ALRTA 2014: User pays system up to 10 years away, Retter says

By: Brad Gardner , Photography by: Brad Gardner

NTC boss expects wholesale reform of vehicle charges will take up to a decade to deliver

ALRTA 2014: User pays system up to 10 years away, Retter says
Long wait: NTC CEO Paul Retter says a user pays system for roads could take seven to 10 years to become a reality.


Road-pricing reform advocates may be waiting for up to 10 years to witness the introduction of a user pays system if the words of National Transport Commission (NTC) CEO Paul Retter are any guide.    

In a frank and wide-ranging talk at the Australian Livestock and Rural Transporters Association (ALRTA) conference that covered significant issues confronting the industry, Retter declared there was a lot of work ahead of policy makers before wholesale reform of existing charges took place.    

Work has been going on for a number of years now on developing a system to replace the existing scheme made up of registration fees and fuel excise, first through the COAG Road Reform Plan (CRRP) and then the Heavy Vehicle Charging and Investment (HVCI) group.  

"If you want Paul Retter’s view, we’re seven to 10 years away from actually getting to some form of user pays and there’s going to be a lot of discussion before then," Retter told the ALRTA conference.    

He says government and industry need to work together on the development of an investment strategy that takes into account issues such as current and future demands on the road network, an agreed benchmark standard for roads, the level of service the industry wants and how roads should be priced.  

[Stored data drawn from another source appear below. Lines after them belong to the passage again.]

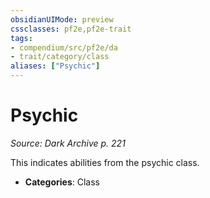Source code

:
 ```yaml
---
obsidianUIMode: preview
cssclasses: pf2e,pf2e-trait
tags:
- compendium/src/pf2e/da
- trait/category/class
aliases: ["Psychic"]
---
```

# Psychic  
*Source: Dark Archive p. 221*  

This indicates abilities from the psychic class.

- **Categories**: Class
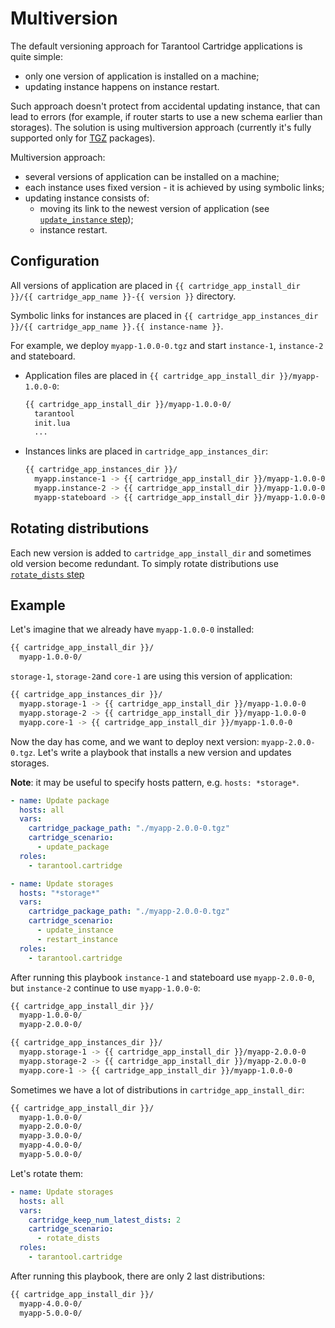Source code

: # Multiversion

The default versioning approach for Tarantool Cartridge applications is quite simple:

* only one version of application is installed on a machine;
* updating instance happens on instance restart.

Such approach doesn't protect from accidental updating instance, that can lead to
errors (for example, if router starts to use a new schema earlier than storages).
The solution is using multiversion approach (currently it's fully supported only
for [TGZ](/doc/tgz.md) packages).

Multiversion approach:

* several versions of application can be installed on a machine;
* each instance uses fixed version - it is achieved by using symbolic links;
* updating instance consists of:
  * moving its link to the newest version of application
    (see [`update_instance` step](/doc/scenario.md#update_instance));
  * instance restart.

## Configuration

All versions of application are placed in
`{{ cartridge_app_install_dir }}/{{ cartridge_app_name }}-{{ version }}`
directory.

Symbolic links for instances are placed in
`{{ cartridge_app_instances_dir }}/{{ cartridge_app_name }}.{{ instance-name }}`.

For example, we deploy `myapp-1.0.0-0.tgz` and start `instance-1`, `instance-2`
and stateboard.

* Application files are placed in `{{ cartridge_app_install_dir }}/myapp-1.0.0-0`:
  ```bash
  {{ cartridge_app_install_dir }}/myapp-1.0.0-0/
    tarantool
    init.lua
    ...
  ```
* Instances links are placed in `cartridge_app_instances_dir`:
  ```bash
  {{ cartridge_app_instances_dir }}/
    myapp.instance-1 -> {{ cartridge_app_install_dir }}/myapp-1.0.0-0
    myapp.instance-2 -> {{ cartridge_app_install_dir }}/myapp-1.0.0-0
    myapp-stateboard -> {{ cartridge_app_install_dir }}/myapp-1.0.0-0
  ```

## Rotating distributions

Each new version is added to `cartridge_app_install_dir` and sometimes old version
become redundant.
To simply rotate distributions use [`rotate_dists` step](/doc/scenario.md#rotate_dists)

## Example

Let's imagine that we already have `myapp-1.0.0-0` installed:

```bash
{{ cartridge_app_install_dir }}/
  myapp-1.0.0-0/
```

`storage-1`, `storage-2`and `core-1` are using this version of application:

```bash
{{ cartridge_app_instances_dir }}/
  myapp.storage-1 -> {{ cartridge_app_install_dir }}/myapp-1.0.0-0
  myapp.storage-2 -> {{ cartridge_app_install_dir }}/myapp-1.0.0-0
  myapp.core-1 -> {{ cartridge_app_install_dir }}/myapp-1.0.0-0
```

Now the day has come, and we want to deploy next version: `myapp-2.0.0-0.tgz`.
Let's write a playbook that installs a new version and updates storages.

**Note**: it may be useful to specify hosts pattern, e.g. `hosts: *storage*`.

```yaml
- name: Update package
  hosts: all
  vars:
    cartridge_package_path: "./myapp-2.0.0-0.tgz"
    cartridge_scenario:
      - update_package
  roles:
    - tarantool.cartridge

- name: Update storages
  hosts: "*storage*"
  vars:
    cartridge_package_path: "./myapp-2.0.0-0.tgz"
    cartridge_scenario:
      - update_instance
      - restart_instance
  roles:
    - tarantool.cartridge
```

After running this playbook `instance-1` and stateboard use `myapp-2.0.0-0`,
but `instance-2` continue to use `myapp-1.0.0-0`:

```bash
{{ cartridge_app_install_dir }}/
  myapp-1.0.0-0/
  myapp-2.0.0-0/
```

```bash
{{ cartridge_app_instances_dir }}/
  myapp.storage-1 -> {{ cartridge_app_install_dir }}/myapp-2.0.0-0
  myapp.storage-2 -> {{ cartridge_app_install_dir }}/myapp-2.0.0-0
  myapp.core-1 -> {{ cartridge_app_install_dir }}/myapp-1.0.0-0
```

Sometimes we have a lot of distributions in `cartridge_app_install_dir`:

```bash
{{ cartridge_app_install_dir }}/
  myapp-1.0.0-0/
  myapp-2.0.0-0/
  myapp-3.0.0-0/
  myapp-4.0.0-0/
  myapp-5.0.0-0/
```

Let's rotate them:

```yaml
- name: Update storages
  hosts: all
  vars:
    cartridge_keep_num_latest_dists: 2
    cartridge_scenario:
      - rotate_dists
  roles:
    - tarantool.cartridge
```

After running this playbook, there are only 2 last distributions:

```bash
{{ cartridge_app_install_dir }}/
  myapp-4.0.0-0/
  myapp-5.0.0-0/
```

"These are all the issues that have yet to be discussed," he says.    

"These are all policy issues that will need to be sorted out before we get anywhere near to coming to a view on what we should be paying from a user pays perspective in terms of future road reform."  

Although the work of the HVCI is limited to heavy vehicles, Retter says he supports a user pays system being applied to all vehicles. 

He says including all road users means policy makers can apply a charge to everyone using the road on an equitable basis.    

"It’s really a vexed political issue but from an old economist point of view, let me tell you that it makes absolute sense," he says.  

During his lengthy speech, Retter also advocated the need for a single heavy vehicle accreditation scheme and promised industry that electronic work diaries would be phased in gradually to make sure the reform runs as smoothly as possible.